Soon, you’ll be able to call one of Boston Dynamics’ robo-dogs one of your own.
The scarily lifelike robot is finally set to go on sale later this year, Boston Dynamics CEO Marc Raibert told The Verge.
It’s not yet clear how much Spot will cost buyers, but it’s rumored to carry a five-digit price tag.
Boston Dynamics is still testing the four-legged robots out in a variety of environments, such as package delivery and surveying work, according to the Verge.
‘We’re just doing some final tweaks to the design,’ Raibert told the Verge. ‘We’ve been testing them relentlessly.’
Spot has made waves on the internet over the past few years as the four-legged robot has been featured in many Boston Dynamics videos.
The quadrupedal robot has kicked around by researchers, terrified viewers by opening a door and dragging a truck by itself, as well as autonomously loaded a dishwasher.
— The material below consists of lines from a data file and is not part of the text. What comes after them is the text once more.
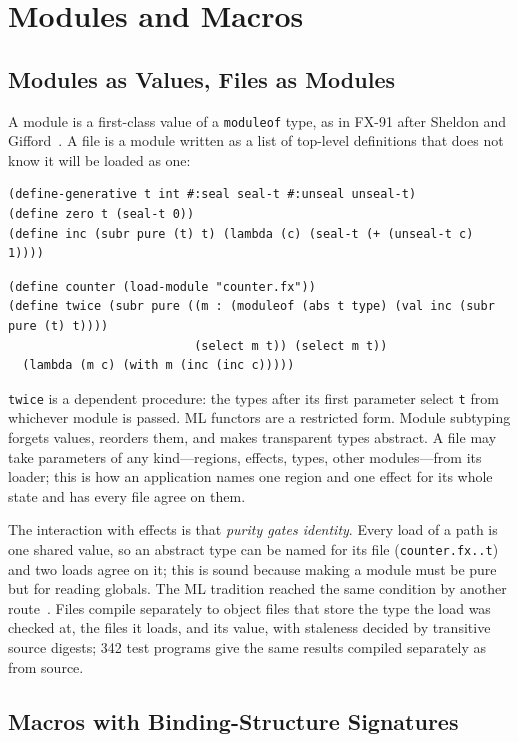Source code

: \documentclass[acmsmall,screen,review]{acmart}
\newcommand{\cd}[1]{\texttt{#1}}
\begin{document}
\section{Modules and Macros}
\label{sec:macros}

\subsection{Modules as Values, Files as Modules}

A module is a first-class value of a \cd{moduleof} type, as in FX-91
after Sheldon and Gifford~\cite{sheldon-gifford}. A file is a module
written as a list of top-level definitions that does not know it will
be loaded as one:
\begin{lstlisting}
(define-generative t int #:seal seal-t #:unseal unseal-t)
(define zero t (seal-t 0))
(define inc (subr pure (t) t) (lambda (c) (seal-t (+ (unseal-t c) 1))))
\end{lstlisting}
\begin{lstlisting}
(define counter (load-module "counter.fx"))
(define twice (subr pure ((m : (moduleof (abs t type) (val inc (subr pure (t) t))))
                          (select m t)) (select m t))
  (lambda (m c) (with m (inc (inc c)))))
\end{lstlisting}
\cd{twice} is a dependent procedure: the types after its first
parameter select \cd{t} from whichever module is passed. ML functors
are a restricted form. Module subtyping forgets values, reorders them,
and makes transparent types abstract. A file may take parameters of any
kind---regions, effects, types, other modules---from its loader; this
is how an application names one region and one effect for its whole
state and has every file agree on them.

The interaction with effects is that \emph{purity gates identity}.
Every load of a path is one shared value, so an abstract type can be
named for its file (\cd{counter.fx..t}) and two loads agree on it;
this is sound because making a module must be pure but for reading
globals. The ML tradition reached the same condition by another
route~\cite{leroy-applicative,f-ing}. Files compile separately to
object files that store the type the load was checked at, the files
it loads, and its value, with staleness decided by transitive source
digests; 342 test programs give the same results compiled separately as from source.

\subsection{Macros with Binding-Structure Signatures}
\end{document}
It highlights how varied the Spot robo-dog has become, which could spell which direction Boston Dynamics will take the machine once it becomes commercially available.
Boston Dynamics offers a few different versions of the robo-dog, including the Spot Classic and the Spot Mini.
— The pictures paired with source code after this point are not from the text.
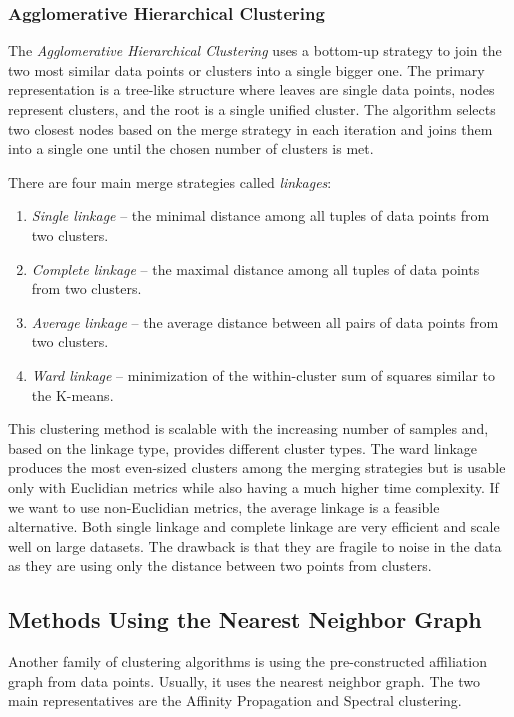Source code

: \subsubsection{Agglomerative Hierarchical Clustering}
The \textit{Agglomerative Hierarchical Clustering} \cite{vis:agg-cluster, vis:kmeans} uses a bottom-up strategy to join the two most similar data points or clusters into a single bigger one. The primary representation is a tree-like structure where leaves are single data points, nodes represent clusters, and the root is a single unified cluster. The algorithm selects two closest nodes based on the merge strategy in each iteration and joins them into a single one until the chosen number of clusters is met.

There are four main merge strategies called \textit{linkages}:
\begin{enumerate}
    \item \textit{Single linkage} -- the minimal distance among all tuples of data points from two clusters.
    \item \textit{Complete linkage} -- the maximal distance among all tuples of data points from two clusters.
    \item \textit{Average linkage} -- the average distance between all pairs of data points from two clusters.
    \item \textit{Ward linkage} -- minimization of the within-cluster sum of squares similar to the K-means.
\end{enumerate}
This clustering method is scalable with the increasing number of samples and, based on the linkage type, provides different cluster types. The ward linkage produces the most even-sized clusters among the merging strategies but is usable only with Euclidian metrics while also having a much higher time complexity. If we want to use non-Euclidian metrics, the average linkage is a feasible alternative. Both single linkage and complete linkage are very efficient and scale well on large datasets. The drawback is that they are fragile to noise in the data as they are using only the distance between two points from clusters.

\subsection{Methods Using the Nearest Neighbor Graph}
Another family of clustering algorithms is using the pre-constructed affiliation graph from data points. Usually, it uses the nearest neighbor graph. The two main representatives are the Affinity Propagation and Spectral clustering.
The Spot Classic is designed for both indoor and outdoor use. It relies on 360-degree LIDAR technology to navigate and can carry up to 100lbs.
Spot Mini is meant to be a more lightweight, nimble version of the Classic, in that it can carry up to 30lbs and is smaller in size.
Raibert previewed Spot’s upcoming sale as he demonstrated the machine on stage at Amazon’s inaugural Re:MARS conference in Las Vegas, where there were an unexpected mishaps.
A Spot Mini was paraded around the stage, to show off its impressive ability to climb stairs, grab things and navigate objects.
As it turns out, the Spot Mini isn’t the most graceful machine, however, as the robo-dog took a tumble on stage in front of a live audience.
Loving this demo from @BostonDynamics at #reMARS pic.twitter.com/swNqYZjtKm
During a demonstration, the Spot robot suddenly began flailing and crashed to the floor with a thud, generating a concerned ‘Uh oh’ out of Marc Raibert, CEO of Boston Dynamics.
Raibert explained that the machine had failed and would take a few minutes to recover.
It wasn’t clear what exactly caused the robo-dog to fail.
The presenters then hurriedly moved on to demonstrating another Spot Mini robot.
Meanwhile, the limp robo-dog awkwardly laid in a motionless heap in the center of the stage.
Boston Dynamics brought out Spot not just to show off its advanced capabilities, but also to announce that the device is almost ready for commercial release.
Raibert previously said he hopes to have Spot available for purchase by sometime this year, although Boston Dynamics hasn’t set an official launch date.
He envisions Spot being used in a variety of industries, including construction, delivery, security and home assistance.
At Re:MARS, Raibert also explained how the robots could also be used in entertainment scenarios.
One video during the presentation showed a pack of Spot robots fighting over a blue ball in a pseudo wrestling ring.
Raibert believes that in the future, users might be able to have their own Spot robot and duel other players, not unlike BattleBots.
In the meantime, the machines are currently being beta-tested at construction sites and playgrounds.
Spot robots are surprisingly easy to control. Using a simple handheld controller, users can tell the robot where to go, maneuver its robot arm and other actions.
Additionally, Raibert showed off what he called ‘chickenhead mode,’ where Spot’s body can move around any which way, but its head continues to hold still.
There’s cameras on every side of the device, making it particularly useful in roles on construction sites, such as scanning for hazards or opening doors, the Verge noted.
In the future, Boston Dynamics wants to offer the ‘athletic AI’, or the intelligence system underpinning Spot and other robots, as a mobility platform akin to Amazon Web Services.